▶ REQUIREMENT
Give the records again word for word. Leave every picture out.

▶ Rendered images with source text
★ ★ ★ ★

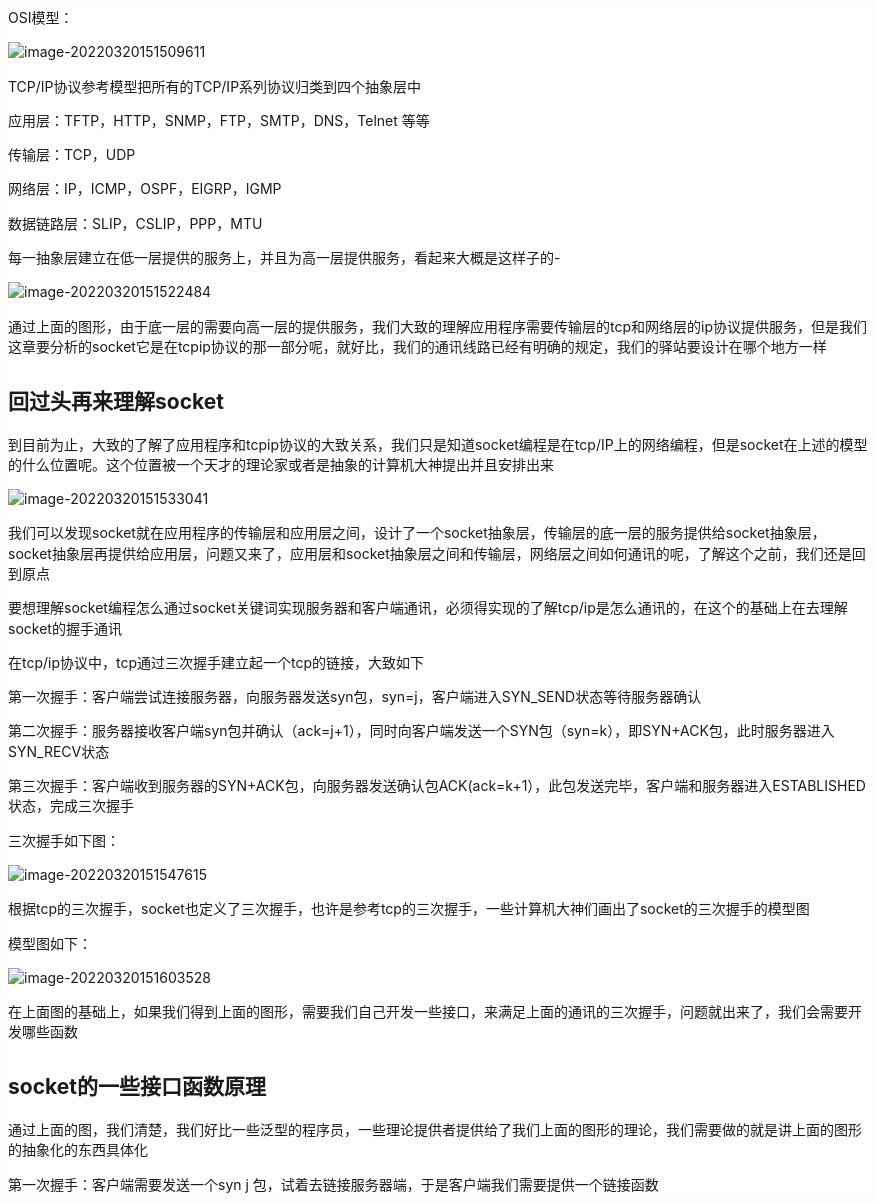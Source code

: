 OSI模型：

![image-20220320151509611](https://gitee.com/tianzhendong/img/raw/master/images/202203240941729.png)

TCP/IP协议参考模型把所有的TCP/IP系列协议归类到四个抽象层中

应用层：TFTP，HTTP，SNMP，FTP，SMTP，DNS，Telnet 等等

传输层：TCP，UDP

网络层：IP，ICMP，OSPF，EIGRP，IGMP

数据链路层：SLIP，CSLIP，PPP，MTU

每一抽象层建立在低一层提供的服务上，并且为高一层提供服务，看起来大概是这样子的-

![image-20220320151522484](https://gitee.com/tianzhendong/img/raw/master/images/202203240941951.png)

通过上面的图形，由于底一层的需要向高一层的提供服务，我们大致的理解应用程序需要传输层的tcp和网络层的ip协议提供服务，但是我们这章要分析的socket它是在tcpip协议的那一部分呢，就好比，我们的通讯线路已经有明确的规定，我们的驿站要设计在哪个地方一样

## 回过头再来理解socket

 到目前为止，大致的了解了应用程序和tcpip协议的大致关系，我们只是知道socket编程是在tcp/IP上的网络编程，但是socket在上述的模型的什么位置呢。这个位置被一个天才的理论家或者是抽象的计算机大神提出并且安排出来

![image-20220320151533041](https://gitee.com/tianzhendong/img/raw/master/images/202203240942241.png)

我们可以发现socket就在应用程序的传输层和应用层之间，设计了一个socket抽象层，传输层的底一层的服务提供给socket抽象层，socket抽象层再提供给应用层，问题又来了，应用层和socket抽象层之间和传输层，网络层之间如何通讯的呢，了解这个之前，我们还是回到原点

 要想理解socket编程怎么通过socket关键词实现服务器和客户端通讯，必须得实现的了解tcp/ip是怎么通讯的，在这个的基础上在去理解socket的握手通讯

 在tcp/ip协议中，tcp通过三次握手建立起一个tcp的链接，大致如下

 第一次握手：客户端尝试连接服务器，向服务器发送syn包，syn=j，客户端进入SYN\_SEND状态等待服务器确认

 第二次握手：服务器接收客户端syn包并确认（ack=j+1），同时向客户端发送一个SYN包（syn=k），即SYN+ACK包，此时服务器进入SYN\_RECV状态

 第三次握手：客户端收到服务器的SYN+ACK包，向服务器发送确认包ACK(ack=k+1），此包发送完毕，客户端和服务器进入ESTABLISHED状态，完成三次握手

 三次握手如下图：

![image-20220320151547615](https://gitee.com/tianzhendong/img/raw/master/images/202203240942948.png)

 根据tcp的三次握手，socket也定义了三次握手，也许是参考tcp的三次握手，一些计算机大神们画出了socket的三次握手的模型图

 模型图如下：

![image-20220320151603528](https://gitee.com/tianzhendong/img/raw/master/images/202203240942520.png)

 在上面图的基础上，如果我们得到上面的图形，需要我们自己开发一些接口，来满足上面的通讯的三次握手，问题就出来了，我们会需要开发哪些函数

## socket的一些接口函数原理

 通过上面的图，我们清楚，我们好比一些泛型的程序员，一些理论提供者提供给了我们上面的图形的理论，我们需要做的就是讲上面的图形的抽象化的东西具体化

 第一次握手：客户端需要发送一个syn j 包，试着去链接服务器端，于是客户端我们需要提供一个链接函数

★ ★ ★ ★

▶ SOLUTION TO THE PROBLEM
Source code

: OSI模型：

![image-20220320151509611](https://gitee.com/tianzhendong/img/raw/master/images/202203240941729.png)

TCP/IP协议参考模型把所有的TCP/IP系列协议归类到四个抽象层中

应用层：TFTP，HTTP，SNMP，FTP，SMTP，DNS，Telnet 等等

传输层：TCP，UDP

网络层：IP，ICMP，OSPF，EIGRP，IGMP

数据链路层：SLIP，CSLIP，PPP，MTU

每一抽象层建立在低一层提供的服务上，并且为高一层提供服务，看起来大概是这样子的-

![image-20220320151522484](https://gitee.com/tianzhendong/img/raw/master/images/202203240941951.png)

通过上面的图形，由于底一层的需要向高一层的提供服务，我们大致的理解应用程序需要传输层的tcp和网络层的ip协议提供服务，但是我们这章要分析的socket它是在tcpip协议的那一部分呢，就好比，我们的通讯线路已经有明确的规定，我们的驿站要设计在哪个地方一样

## 回过头再来理解socket

 到目前为止，大致的了解了应用程序和tcpip协议的大致关系，我们只是知道socket编程是在tcp/IP上的网络编程，但是socket在上述的模型的什么位置呢。这个位置被一个天才的理论家或者是抽象的计算机大神提出并且安排出来

![image-20220320151533041](https://gitee.com/tianzhendong/img/raw/master/images/202203240942241.png)

我们可以发现socket就在应用程序的传输层和应用层之间，设计了一个socket抽象层，传输层的底一层的服务提供给socket抽象层，socket抽象层再提供给应用层，问题又来了，应用层和socket抽象层之间和传输层，网络层之间如何通讯的呢，了解这个之前，我们还是回到原点

 要想理解socket编程怎么通过socket关键词实现服务器和客户端通讯，必须得实现的了解tcp/ip是怎么通讯的，在这个的基础上在去理解socket的握手通讯

 在tcp/ip协议中，tcp通过三次握手建立起一个tcp的链接，大致如下

 第一次握手：客户端尝试连接服务器，向服务器发送syn包，syn=j，客户端进入SYN\_SEND状态等待服务器确认

 第二次握手：服务器接收客户端syn包并确认（ack=j+1），同时向客户端发送一个SYN包（syn=k），即SYN+ACK包，此时服务器进入SYN\_RECV状态

 第三次握手：客户端收到服务器的SYN+ACK包，向服务器发送确认包ACK(ack=k+1），此包发送完毕，客户端和服务器进入ESTABLISHED状态，完成三次握手

 三次握手如下图：

![image-20220320151547615](https://gitee.com/tianzhendong/img/raw/master/images/202203240942948.png)

 根据tcp的三次握手，socket也定义了三次握手，也许是参考tcp的三次握手，一些计算机大神们画出了socket的三次握手的模型图

 模型图如下：

![image-20220320151603528](https://gitee.com/tianzhendong/img/raw/master/images/202203240942520.png)

 在上面图的基础上，如果我们得到上面的图形，需要我们自己开发一些接口，来满足上面的通讯的三次握手，问题就出来了，我们会需要开发哪些函数

## socket的一些接口函数原理

 通过上面的图，我们清楚，我们好比一些泛型的程序员，一些理论提供者提供给了我们上面的图形的理论，我们需要做的就是讲上面的图形的抽象化的东西具体化

 第一次握手：客户端需要发送一个syn j 包，试着去链接服务器端，于是客户端我们需要提供一个链接函数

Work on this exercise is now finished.